The simplest path forward (and please excuse me if I'm stating the obvious) would be to start sending all programs prefixed with mediawiki_job to kafka/logstash (by setting $.log_outputs, see for example modules/trafficserver/files/rsyslog.conf). The multiline issue would still be there but there would be no data loss and logs are availabile in logstash.

Output from running jobs interactively (i.e. stdout to the terminal) wouldn't still be captured though, for that I think (off the top of my head) we could be teeing to syslog in the wrapper that runs jobs

HTH!

Change 800683 had a related patch set uploaded (by Gergő Tisza; author: Gergő Tisza):

[operations/puppet@production] Log output of scheduled MediaWiki maintenance scripts

https://gerrit.wikimedia.org/r/800683

Change 800683 merged by RLazarus:

[operations/puppet@production] Log output of scheduled MediaWiki maintenance scripts

https://gerrit.wikimedia.org/r/800683

The patch does not work, see @Joe's comment there.
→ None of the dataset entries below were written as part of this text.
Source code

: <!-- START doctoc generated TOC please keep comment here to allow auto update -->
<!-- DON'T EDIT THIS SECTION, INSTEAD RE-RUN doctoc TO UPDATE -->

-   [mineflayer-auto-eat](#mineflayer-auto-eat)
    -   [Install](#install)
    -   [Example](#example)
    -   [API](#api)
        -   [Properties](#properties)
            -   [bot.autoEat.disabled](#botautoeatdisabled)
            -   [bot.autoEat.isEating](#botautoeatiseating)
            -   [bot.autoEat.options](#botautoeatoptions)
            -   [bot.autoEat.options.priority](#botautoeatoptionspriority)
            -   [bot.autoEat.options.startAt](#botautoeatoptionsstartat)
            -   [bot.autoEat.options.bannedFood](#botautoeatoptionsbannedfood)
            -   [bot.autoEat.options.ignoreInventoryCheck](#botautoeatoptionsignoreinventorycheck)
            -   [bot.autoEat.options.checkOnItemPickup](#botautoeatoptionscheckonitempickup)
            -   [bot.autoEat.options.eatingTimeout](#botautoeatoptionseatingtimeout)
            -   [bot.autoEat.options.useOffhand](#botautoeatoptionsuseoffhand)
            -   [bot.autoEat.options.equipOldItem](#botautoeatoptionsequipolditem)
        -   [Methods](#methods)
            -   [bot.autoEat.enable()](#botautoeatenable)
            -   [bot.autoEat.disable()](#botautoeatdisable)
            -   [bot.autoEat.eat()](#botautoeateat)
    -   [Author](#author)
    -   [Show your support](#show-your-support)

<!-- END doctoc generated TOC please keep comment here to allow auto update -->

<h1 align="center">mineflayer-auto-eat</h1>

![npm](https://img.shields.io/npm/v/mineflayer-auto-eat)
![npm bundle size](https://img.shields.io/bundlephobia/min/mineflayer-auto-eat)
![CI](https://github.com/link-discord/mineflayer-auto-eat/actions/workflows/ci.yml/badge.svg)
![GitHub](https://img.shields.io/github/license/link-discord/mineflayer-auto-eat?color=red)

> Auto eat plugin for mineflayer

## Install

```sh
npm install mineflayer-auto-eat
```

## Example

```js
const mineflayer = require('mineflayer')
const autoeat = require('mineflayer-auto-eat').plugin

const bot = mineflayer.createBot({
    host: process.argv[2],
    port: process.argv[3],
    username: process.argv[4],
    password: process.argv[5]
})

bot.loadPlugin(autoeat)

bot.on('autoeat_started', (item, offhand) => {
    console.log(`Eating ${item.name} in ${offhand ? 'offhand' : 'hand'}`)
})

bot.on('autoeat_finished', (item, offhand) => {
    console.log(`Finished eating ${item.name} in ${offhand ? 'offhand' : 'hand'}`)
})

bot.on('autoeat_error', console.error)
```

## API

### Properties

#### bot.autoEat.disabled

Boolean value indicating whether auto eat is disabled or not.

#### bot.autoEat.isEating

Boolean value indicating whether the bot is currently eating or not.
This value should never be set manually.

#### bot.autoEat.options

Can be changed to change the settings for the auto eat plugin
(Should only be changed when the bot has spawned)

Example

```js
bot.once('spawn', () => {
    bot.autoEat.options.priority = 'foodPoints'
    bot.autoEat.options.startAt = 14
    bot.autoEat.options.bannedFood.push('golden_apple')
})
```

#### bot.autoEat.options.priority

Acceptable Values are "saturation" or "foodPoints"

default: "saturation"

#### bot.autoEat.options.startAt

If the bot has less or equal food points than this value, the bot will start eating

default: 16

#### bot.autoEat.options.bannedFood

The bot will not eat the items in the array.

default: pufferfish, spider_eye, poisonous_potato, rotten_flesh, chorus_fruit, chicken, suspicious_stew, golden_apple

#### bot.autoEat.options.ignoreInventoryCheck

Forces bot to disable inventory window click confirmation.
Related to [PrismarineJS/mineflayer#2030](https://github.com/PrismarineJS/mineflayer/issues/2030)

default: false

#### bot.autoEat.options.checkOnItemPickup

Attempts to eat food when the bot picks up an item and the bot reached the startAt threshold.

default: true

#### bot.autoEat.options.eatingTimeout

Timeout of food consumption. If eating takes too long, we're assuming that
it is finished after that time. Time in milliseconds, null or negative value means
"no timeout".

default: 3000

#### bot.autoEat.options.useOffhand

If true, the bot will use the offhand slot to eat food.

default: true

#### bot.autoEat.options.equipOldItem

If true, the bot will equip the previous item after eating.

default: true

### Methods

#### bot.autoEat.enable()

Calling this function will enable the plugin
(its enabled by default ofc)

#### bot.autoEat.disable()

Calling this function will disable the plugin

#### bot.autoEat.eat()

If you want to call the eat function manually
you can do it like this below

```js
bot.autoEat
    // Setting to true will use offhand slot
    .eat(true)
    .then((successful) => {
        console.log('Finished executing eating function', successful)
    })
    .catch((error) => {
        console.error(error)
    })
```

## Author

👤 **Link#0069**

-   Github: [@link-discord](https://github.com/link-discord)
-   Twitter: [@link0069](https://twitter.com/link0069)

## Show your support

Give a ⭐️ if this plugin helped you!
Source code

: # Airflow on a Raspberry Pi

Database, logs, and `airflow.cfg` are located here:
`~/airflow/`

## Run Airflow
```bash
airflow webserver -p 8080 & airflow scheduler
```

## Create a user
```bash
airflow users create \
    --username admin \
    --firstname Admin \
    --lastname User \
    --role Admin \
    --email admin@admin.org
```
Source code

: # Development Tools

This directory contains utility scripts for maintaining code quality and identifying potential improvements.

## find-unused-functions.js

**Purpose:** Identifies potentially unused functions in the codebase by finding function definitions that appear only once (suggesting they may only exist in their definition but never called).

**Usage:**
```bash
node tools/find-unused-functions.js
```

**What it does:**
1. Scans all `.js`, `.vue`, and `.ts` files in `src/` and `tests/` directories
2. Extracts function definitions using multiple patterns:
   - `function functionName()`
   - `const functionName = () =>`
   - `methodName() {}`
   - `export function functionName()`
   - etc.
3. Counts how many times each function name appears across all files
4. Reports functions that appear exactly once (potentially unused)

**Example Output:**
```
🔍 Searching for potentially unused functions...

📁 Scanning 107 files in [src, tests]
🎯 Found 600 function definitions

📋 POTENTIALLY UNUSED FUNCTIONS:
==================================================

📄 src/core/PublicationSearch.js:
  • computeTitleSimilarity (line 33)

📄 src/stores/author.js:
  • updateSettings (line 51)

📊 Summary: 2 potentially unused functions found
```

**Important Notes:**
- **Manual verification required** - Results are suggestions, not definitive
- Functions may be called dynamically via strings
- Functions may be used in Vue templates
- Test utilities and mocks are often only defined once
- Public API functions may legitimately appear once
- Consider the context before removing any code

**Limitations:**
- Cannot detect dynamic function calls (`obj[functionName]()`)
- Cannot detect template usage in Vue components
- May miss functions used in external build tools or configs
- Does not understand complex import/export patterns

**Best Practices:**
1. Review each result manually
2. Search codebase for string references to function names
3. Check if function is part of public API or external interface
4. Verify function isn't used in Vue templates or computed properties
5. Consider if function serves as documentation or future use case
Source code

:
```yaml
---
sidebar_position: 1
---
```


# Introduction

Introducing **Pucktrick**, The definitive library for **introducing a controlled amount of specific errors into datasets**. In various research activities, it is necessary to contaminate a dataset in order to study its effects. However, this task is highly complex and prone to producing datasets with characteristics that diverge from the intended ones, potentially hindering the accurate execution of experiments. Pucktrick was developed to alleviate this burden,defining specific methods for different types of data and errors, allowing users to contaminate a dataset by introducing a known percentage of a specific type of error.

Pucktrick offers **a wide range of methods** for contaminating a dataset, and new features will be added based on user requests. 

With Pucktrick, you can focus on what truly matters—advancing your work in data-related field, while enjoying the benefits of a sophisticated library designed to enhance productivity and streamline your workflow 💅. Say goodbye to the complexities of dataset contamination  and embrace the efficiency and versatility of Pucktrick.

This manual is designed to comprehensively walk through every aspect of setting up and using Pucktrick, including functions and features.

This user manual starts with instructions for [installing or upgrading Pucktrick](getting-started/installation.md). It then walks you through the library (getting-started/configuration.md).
The patch does not work, see @Joe's comment there.

@RLazarus are you able to help us get a working patch for this? I am not well-versed enough in the puppet config to know where to make the fix.

Random ping! Would someone be interested in pushing this forward?
Absolutely not urgent, just asking in case it fell of people's radars by accident.

Not sure why this task was marked "Incident followup".

Very much in support of this Task. It can help prevent issues such as those described at T187101 (although the alerts would still be great for the most sensitive ones).